**Exercise prompt**:
Tally the lines in the records underneath that contain the string "verification", and state the figure by itself.

**Input records**:
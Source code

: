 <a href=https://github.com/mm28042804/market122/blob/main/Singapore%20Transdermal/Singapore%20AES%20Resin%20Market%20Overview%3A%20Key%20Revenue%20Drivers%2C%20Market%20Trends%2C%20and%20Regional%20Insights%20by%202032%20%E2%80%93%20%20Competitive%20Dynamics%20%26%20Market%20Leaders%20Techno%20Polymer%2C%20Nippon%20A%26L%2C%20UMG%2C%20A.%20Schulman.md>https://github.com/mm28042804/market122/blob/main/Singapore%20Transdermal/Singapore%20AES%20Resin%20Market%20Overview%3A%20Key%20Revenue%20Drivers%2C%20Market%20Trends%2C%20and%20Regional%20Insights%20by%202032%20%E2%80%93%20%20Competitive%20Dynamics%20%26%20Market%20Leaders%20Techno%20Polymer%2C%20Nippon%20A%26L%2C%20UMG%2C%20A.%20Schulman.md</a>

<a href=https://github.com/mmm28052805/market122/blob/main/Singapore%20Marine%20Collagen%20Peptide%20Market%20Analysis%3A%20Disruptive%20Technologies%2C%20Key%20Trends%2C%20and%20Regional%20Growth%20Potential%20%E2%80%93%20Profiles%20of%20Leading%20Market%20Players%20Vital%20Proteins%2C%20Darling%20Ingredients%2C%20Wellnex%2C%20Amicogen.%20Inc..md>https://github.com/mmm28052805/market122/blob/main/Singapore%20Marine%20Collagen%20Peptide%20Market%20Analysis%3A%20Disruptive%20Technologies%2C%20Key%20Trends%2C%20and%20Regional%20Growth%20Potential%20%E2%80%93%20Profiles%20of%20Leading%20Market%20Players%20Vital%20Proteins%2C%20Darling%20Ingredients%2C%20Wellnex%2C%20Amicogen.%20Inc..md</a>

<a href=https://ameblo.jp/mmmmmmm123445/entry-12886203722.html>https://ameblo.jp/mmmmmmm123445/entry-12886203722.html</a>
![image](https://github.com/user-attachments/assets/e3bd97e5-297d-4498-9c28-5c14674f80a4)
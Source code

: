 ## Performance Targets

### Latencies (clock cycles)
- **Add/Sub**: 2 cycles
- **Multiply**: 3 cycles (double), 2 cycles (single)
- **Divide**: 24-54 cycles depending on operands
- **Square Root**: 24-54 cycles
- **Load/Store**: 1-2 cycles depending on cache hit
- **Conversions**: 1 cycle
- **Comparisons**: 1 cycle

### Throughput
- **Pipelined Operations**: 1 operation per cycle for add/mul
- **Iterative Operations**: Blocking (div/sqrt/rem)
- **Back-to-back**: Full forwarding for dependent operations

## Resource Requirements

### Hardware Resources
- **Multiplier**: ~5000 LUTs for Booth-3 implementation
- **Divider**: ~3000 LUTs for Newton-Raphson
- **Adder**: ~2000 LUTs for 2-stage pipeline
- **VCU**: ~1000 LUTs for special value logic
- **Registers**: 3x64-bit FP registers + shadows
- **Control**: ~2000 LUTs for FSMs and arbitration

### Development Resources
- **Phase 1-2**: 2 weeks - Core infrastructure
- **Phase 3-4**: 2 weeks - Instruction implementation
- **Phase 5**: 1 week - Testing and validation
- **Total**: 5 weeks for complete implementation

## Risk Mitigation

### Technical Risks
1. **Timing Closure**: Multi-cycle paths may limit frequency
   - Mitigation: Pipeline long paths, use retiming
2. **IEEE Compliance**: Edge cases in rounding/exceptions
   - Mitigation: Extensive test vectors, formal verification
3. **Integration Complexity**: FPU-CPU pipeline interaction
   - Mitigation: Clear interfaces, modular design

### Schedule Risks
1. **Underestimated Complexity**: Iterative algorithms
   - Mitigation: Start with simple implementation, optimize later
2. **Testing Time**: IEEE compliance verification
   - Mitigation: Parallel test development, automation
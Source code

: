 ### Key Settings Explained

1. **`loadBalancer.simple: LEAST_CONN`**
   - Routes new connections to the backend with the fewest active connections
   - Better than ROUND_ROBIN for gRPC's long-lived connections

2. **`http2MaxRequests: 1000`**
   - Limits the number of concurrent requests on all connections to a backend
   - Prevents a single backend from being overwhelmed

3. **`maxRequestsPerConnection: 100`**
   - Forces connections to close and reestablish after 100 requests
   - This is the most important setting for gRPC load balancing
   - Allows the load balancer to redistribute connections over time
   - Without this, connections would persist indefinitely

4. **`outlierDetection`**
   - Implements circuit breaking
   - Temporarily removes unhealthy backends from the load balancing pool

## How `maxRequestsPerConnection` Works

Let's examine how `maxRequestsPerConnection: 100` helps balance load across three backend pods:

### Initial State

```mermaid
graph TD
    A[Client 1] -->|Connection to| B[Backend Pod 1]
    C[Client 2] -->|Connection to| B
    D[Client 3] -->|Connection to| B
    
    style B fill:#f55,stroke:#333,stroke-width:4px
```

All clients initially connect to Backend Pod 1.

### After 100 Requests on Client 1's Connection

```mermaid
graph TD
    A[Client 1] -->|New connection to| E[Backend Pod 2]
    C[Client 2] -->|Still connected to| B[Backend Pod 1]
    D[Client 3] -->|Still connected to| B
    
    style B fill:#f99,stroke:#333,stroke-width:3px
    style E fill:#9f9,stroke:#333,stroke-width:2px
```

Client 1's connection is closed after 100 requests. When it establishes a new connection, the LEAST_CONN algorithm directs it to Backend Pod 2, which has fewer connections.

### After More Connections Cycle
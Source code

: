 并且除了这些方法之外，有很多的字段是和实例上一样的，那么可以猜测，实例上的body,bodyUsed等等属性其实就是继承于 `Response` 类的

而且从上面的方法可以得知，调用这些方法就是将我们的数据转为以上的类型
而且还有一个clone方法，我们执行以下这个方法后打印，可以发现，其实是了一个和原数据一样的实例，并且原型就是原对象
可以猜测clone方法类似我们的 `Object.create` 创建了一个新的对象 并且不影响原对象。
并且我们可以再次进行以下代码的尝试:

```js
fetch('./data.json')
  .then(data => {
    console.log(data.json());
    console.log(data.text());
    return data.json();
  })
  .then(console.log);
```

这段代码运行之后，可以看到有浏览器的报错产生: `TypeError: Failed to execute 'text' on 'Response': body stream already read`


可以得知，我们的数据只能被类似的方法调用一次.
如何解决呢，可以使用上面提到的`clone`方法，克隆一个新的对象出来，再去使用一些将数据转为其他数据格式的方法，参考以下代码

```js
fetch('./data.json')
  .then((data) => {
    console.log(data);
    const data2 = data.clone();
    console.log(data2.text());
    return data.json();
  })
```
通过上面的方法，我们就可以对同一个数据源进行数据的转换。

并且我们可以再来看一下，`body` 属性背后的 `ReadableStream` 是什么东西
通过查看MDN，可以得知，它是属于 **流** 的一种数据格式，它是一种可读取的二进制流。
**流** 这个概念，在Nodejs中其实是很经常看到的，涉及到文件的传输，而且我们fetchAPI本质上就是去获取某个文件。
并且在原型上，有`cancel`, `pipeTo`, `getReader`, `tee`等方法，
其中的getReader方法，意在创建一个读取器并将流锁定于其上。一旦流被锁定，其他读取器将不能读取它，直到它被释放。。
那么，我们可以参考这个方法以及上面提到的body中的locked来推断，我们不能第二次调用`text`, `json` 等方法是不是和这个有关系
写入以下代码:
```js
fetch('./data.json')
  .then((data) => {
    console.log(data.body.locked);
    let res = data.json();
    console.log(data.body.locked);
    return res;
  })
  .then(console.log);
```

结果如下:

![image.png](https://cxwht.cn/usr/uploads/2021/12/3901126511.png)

**Answer for this exercise**:
2